[Data extracted from a collection]
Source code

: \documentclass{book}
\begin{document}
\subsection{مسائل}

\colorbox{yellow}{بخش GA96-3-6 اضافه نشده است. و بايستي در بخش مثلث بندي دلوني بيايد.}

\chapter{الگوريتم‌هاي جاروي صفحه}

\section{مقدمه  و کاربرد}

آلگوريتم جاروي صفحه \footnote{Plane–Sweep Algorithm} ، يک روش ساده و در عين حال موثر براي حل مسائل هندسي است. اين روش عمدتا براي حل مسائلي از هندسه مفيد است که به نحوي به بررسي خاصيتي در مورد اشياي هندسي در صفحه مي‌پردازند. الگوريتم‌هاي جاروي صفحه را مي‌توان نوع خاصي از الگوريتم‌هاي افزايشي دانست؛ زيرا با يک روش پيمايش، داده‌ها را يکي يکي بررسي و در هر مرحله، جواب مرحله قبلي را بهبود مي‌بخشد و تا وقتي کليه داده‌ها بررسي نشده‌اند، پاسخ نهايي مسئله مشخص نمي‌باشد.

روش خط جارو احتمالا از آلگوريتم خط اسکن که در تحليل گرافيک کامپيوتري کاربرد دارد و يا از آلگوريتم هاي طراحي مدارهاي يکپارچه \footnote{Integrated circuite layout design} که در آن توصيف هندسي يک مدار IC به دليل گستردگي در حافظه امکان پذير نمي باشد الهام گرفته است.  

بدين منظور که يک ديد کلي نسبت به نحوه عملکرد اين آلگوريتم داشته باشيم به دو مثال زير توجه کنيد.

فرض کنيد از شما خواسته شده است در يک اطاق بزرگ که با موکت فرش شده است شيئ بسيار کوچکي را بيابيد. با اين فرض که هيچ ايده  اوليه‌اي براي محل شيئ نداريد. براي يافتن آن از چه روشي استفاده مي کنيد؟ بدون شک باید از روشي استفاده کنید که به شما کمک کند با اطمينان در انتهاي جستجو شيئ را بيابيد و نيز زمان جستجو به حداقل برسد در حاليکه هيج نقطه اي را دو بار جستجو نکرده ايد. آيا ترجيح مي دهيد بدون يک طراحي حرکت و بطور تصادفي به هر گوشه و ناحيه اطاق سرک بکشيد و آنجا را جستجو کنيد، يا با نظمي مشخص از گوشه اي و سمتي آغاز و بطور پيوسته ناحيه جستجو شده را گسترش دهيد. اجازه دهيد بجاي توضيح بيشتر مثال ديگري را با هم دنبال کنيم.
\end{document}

==

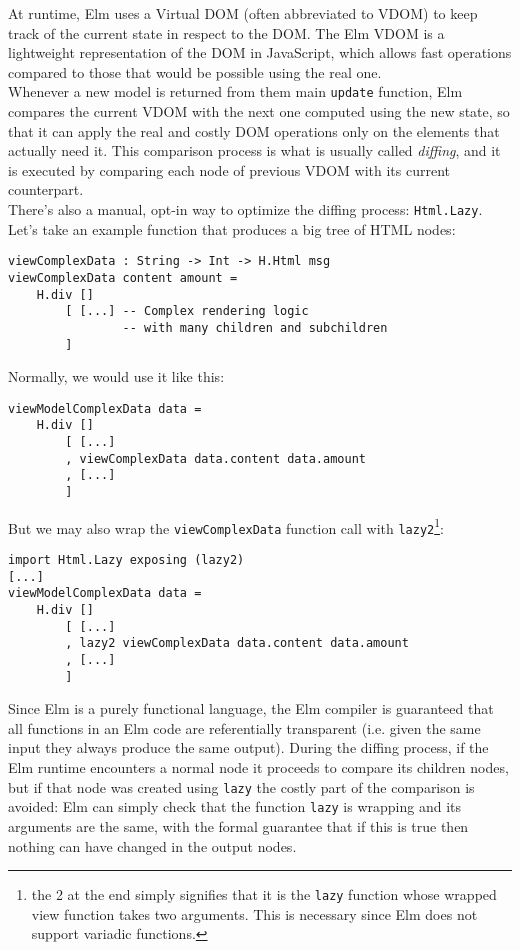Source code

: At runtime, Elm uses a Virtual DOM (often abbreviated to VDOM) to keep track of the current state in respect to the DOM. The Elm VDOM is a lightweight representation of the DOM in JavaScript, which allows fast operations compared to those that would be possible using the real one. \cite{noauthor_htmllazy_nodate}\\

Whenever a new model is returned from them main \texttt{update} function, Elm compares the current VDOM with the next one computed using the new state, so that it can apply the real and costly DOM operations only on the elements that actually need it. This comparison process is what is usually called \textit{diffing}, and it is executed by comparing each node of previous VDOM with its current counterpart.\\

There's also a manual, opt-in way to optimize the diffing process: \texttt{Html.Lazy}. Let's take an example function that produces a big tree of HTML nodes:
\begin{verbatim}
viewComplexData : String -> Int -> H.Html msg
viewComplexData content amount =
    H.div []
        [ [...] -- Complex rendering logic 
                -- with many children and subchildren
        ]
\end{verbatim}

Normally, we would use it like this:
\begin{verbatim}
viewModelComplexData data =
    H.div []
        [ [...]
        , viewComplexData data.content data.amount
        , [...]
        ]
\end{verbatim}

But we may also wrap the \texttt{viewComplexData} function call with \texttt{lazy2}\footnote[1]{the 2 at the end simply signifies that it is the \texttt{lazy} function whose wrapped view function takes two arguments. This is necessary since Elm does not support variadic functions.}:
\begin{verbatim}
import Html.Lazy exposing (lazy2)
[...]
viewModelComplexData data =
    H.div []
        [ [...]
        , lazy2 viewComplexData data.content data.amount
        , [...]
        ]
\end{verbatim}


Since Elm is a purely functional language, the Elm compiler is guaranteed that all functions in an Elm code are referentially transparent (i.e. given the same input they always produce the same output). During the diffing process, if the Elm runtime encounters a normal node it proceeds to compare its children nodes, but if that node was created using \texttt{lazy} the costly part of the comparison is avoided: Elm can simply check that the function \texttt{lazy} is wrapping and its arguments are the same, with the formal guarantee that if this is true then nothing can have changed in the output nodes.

--

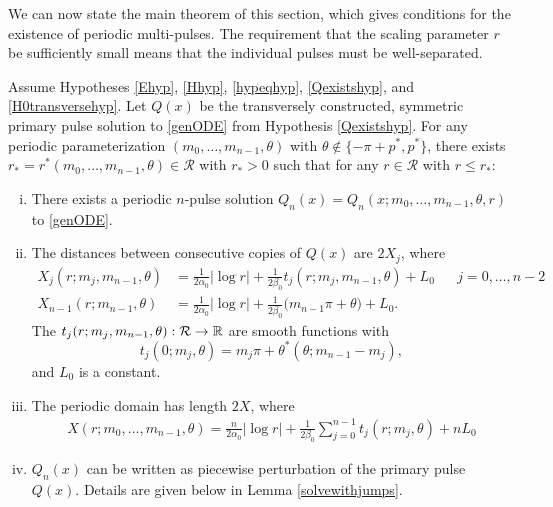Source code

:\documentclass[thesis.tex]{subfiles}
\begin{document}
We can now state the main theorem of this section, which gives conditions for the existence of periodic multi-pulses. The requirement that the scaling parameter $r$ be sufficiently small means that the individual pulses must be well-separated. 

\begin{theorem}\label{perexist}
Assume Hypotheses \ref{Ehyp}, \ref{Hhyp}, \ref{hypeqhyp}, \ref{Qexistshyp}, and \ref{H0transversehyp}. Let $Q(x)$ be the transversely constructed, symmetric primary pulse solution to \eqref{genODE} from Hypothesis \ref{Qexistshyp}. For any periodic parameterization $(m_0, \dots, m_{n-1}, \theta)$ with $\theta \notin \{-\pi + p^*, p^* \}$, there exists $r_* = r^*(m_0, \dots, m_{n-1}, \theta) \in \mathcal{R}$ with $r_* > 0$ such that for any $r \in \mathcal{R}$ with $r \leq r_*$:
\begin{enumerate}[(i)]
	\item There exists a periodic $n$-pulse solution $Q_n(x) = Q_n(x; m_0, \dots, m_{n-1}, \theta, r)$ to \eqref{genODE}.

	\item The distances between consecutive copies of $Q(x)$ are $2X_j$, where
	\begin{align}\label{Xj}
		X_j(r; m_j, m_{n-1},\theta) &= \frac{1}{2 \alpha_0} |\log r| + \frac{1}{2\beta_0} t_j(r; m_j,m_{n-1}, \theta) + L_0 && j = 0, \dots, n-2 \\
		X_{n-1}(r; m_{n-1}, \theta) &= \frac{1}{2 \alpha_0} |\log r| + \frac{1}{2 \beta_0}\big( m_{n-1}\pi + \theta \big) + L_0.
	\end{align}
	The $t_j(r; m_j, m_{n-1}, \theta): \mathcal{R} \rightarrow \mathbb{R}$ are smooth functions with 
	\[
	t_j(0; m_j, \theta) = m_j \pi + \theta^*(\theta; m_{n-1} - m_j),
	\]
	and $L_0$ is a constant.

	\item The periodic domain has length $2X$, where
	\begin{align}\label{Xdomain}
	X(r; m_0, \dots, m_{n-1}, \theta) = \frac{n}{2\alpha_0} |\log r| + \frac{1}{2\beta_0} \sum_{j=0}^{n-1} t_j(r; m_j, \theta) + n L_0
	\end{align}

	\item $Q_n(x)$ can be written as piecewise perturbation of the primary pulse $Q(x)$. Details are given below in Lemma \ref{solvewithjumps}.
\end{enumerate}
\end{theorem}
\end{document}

## TASK DIRECTIONS
Using the records above, select and copy every line that has the word "documentclass".

## FINAL ANSWER
: \documentclass{book}
:\documentclass[thesis.tex]{subfiles}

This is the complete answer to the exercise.